C’est depuis la tour de télévision, édifice de 224 mètres de haut situé dans le fuselage de l’avion juste derrière les ailes, que l’on découvre le mieux le plan de Brasilia. L’ascenseur (gratuit) fait monter le touriste à 75 mètres de hauteur, d’où il jouit d’une vue panoramique du centre de la ville, le Plano Piloto. En regardant les pelouses de Brasilia, si vastes et vides qu’elles accrochent le ciel, on est frappé par l’étendue de la cité. En fait, le paysagiste Roberto Burle-Marx a été tellement généreux dans le dessin des parcs et des pelouses que Brasilia serait la capitale où le nombre de mètres carrés de verdure par habitant est le plus élevé.
Vers l’est s’étend une immense esplanade herbeuse flanquée d’une route de chaque côté. Le long de ces deux routes s’élèvent 17 bâtiments identiques. Chacun de ces édifices en forme de boîte est occupé par un ministère. Au bout de l’esplanade se dresse le symbole de Brasilia : deux dômes identiques, l’un tourné vers le haut, l’autre vers le bas, sis au pied de deux bâtiments de 27 étages qui abritent le Congrès national, corps législatif du Brésil.

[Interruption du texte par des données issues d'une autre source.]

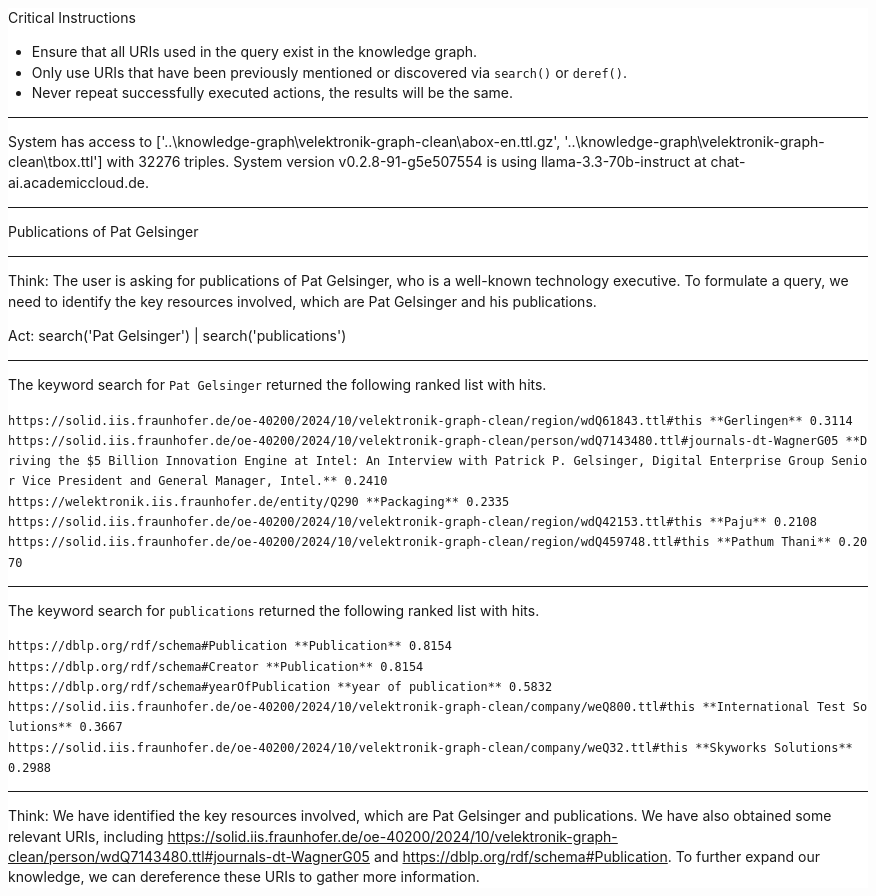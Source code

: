 Critical Instructions

* Ensure that all URIs used in the query exist in the knowledge graph.
* Only use URIs that have been previously mentioned or discovered via `search()` or `deref()`.
* Never repeat successfully executed actions, the results will be the same.

***

System has access to ['..\\knowledge-graph\\velektronik-graph-clean\\abox-en.ttl.gz', '..\\knowledge-graph\\velektronik-graph-clean\\tbox.ttl'] with 32276 triples. System version v0.2.8-91-g5e507554 is using llama-3.3-70b-instruct at chat-ai.academiccloud.de.

***

Publications of Pat Gelsinger

***

Think: The user is asking for publications of Pat Gelsinger, who is a well-known technology executive. To formulate a query, we need to identify the key resources involved, which are Pat Gelsinger and his publications.

Act: search('Pat Gelsinger') | search('publications')

***

The keyword search for `Pat Gelsinger` returned the following ranked list with hits.

    https://solid.iis.fraunhofer.de/oe-40200/2024/10/velektronik-graph-clean/region/wdQ61843.ttl#this **Gerlingen** 0.3114
    https://solid.iis.fraunhofer.de/oe-40200/2024/10/velektronik-graph-clean/person/wdQ7143480.ttl#journals-dt-WagnerG05 **Driving the $5 Billion Innovation Engine at Intel: An Interview with Patrick P. Gelsinger, Digital Enterprise Group Senior Vice President and General Manager, Intel.** 0.2410
    https://welektronik.iis.fraunhofer.de/entity/Q290 **Packaging** 0.2335
    https://solid.iis.fraunhofer.de/oe-40200/2024/10/velektronik-graph-clean/region/wdQ42153.ttl#this **Paju** 0.2108
    https://solid.iis.fraunhofer.de/oe-40200/2024/10/velektronik-graph-clean/region/wdQ459748.ttl#this **Pathum Thani** 0.2070

***

The keyword search for `publications` returned the following ranked list with hits.

    https://dblp.org/rdf/schema#Publication **Publication** 0.8154
    https://dblp.org/rdf/schema#Creator **Publication** 0.8154
    https://dblp.org/rdf/schema#yearOfPublication **year of publication** 0.5832
    https://solid.iis.fraunhofer.de/oe-40200/2024/10/velektronik-graph-clean/company/weQ800.ttl#this **International Test Solutions** 0.3667
    https://solid.iis.fraunhofer.de/oe-40200/2024/10/velektronik-graph-clean/company/weQ32.ttl#this **Skyworks Solutions** 0.2988

***

Think: We have identified the key resources involved, which are Pat Gelsinger and publications. We have also obtained some relevant URIs, including https://solid.iis.fraunhofer.de/oe-40200/2024/10/velektronik-graph-clean/person/wdQ7143480.ttl#journals-dt-WagnerG05 and https://dblp.org/rdf/schema#Publication. To further expand our knowledge, we can dereference these URIs to gather more information.
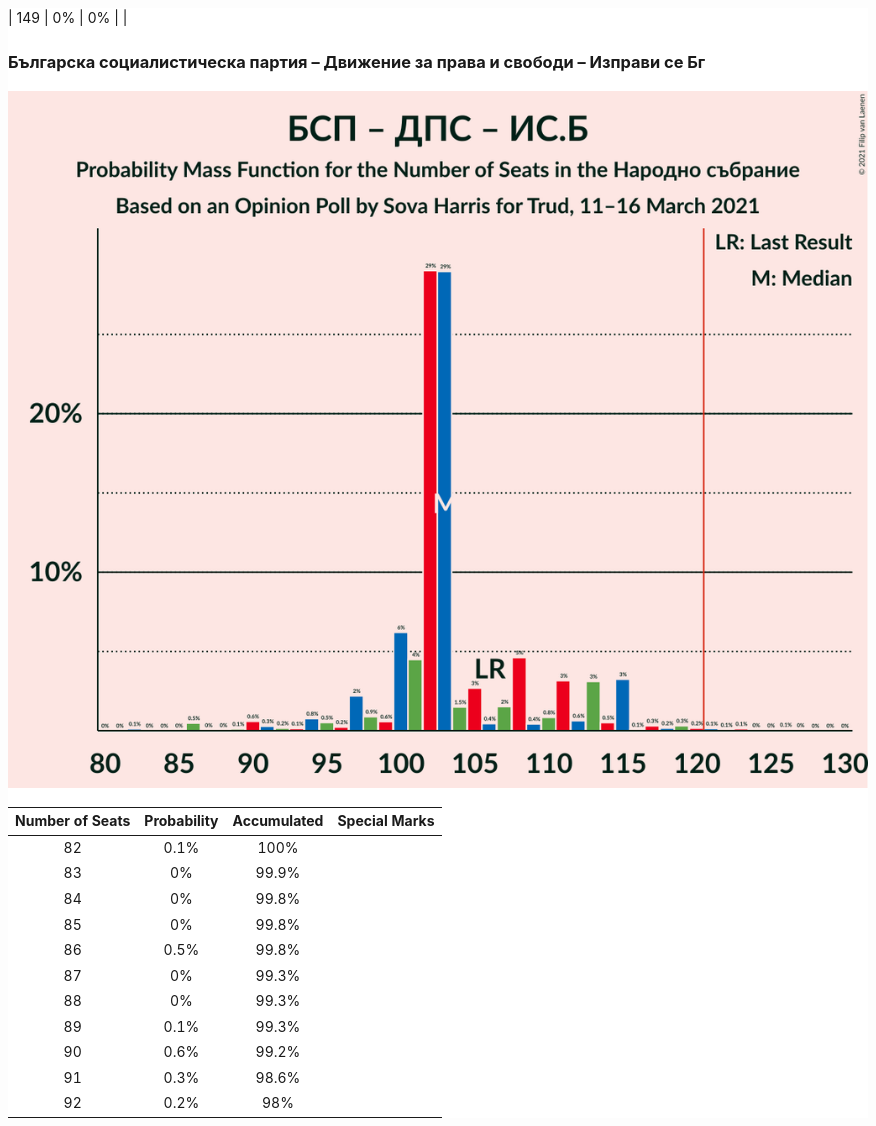 | 149 | 0% | 0% |  |

### Българска социалистическа партия – Движение за права и свободи – Изправи се Бг

![Graph with seats probability mass function not yet produced](2021-03-16-SovaHarris-coalitions-seats-pmf-бсп–дпс–исб.png "Seats Probability Mass Function")

| Number of Seats | Probability | Accumulated | Special Marks |
|:---------------:|:-----------:|:-----------:|:-------------:|
| 82 | 0.1% | 100% |  |
| 83 | 0% | 99.9% |  |
| 84 | 0% | 99.8% |  |
| 85 | 0% | 99.8% |  |
| 86 | 0.5% | 99.8% |  |
| 87 | 0% | 99.3% |  |
| 88 | 0% | 99.3% |  |
| 89 | 0.1% | 99.3% |  |
| 90 | 0.6% | 99.2% |  |
| 91 | 0.3% | 98.6% |  |
| 92 | 0.2% | 98% |  |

La forme du Congrès national vous rappellera peut-être celle du siège des Nations unies, à New York. Rien de plus normal, puisque Oscar Niemeyer, l’architecte qui a dessiné le Congrès national, comme presque tous les autres bâtiments importants de la ville, a également travaillé aux plans des bâtiments des Nations unies. Certaines de ses grandes réussites, telles que le ministère des Affaires étrangères (Palacio Itamaraty) et le ministère de la Justice (Palacio da Justiça), s’élèvent à proximité des deux tours jumelles du Congrès national.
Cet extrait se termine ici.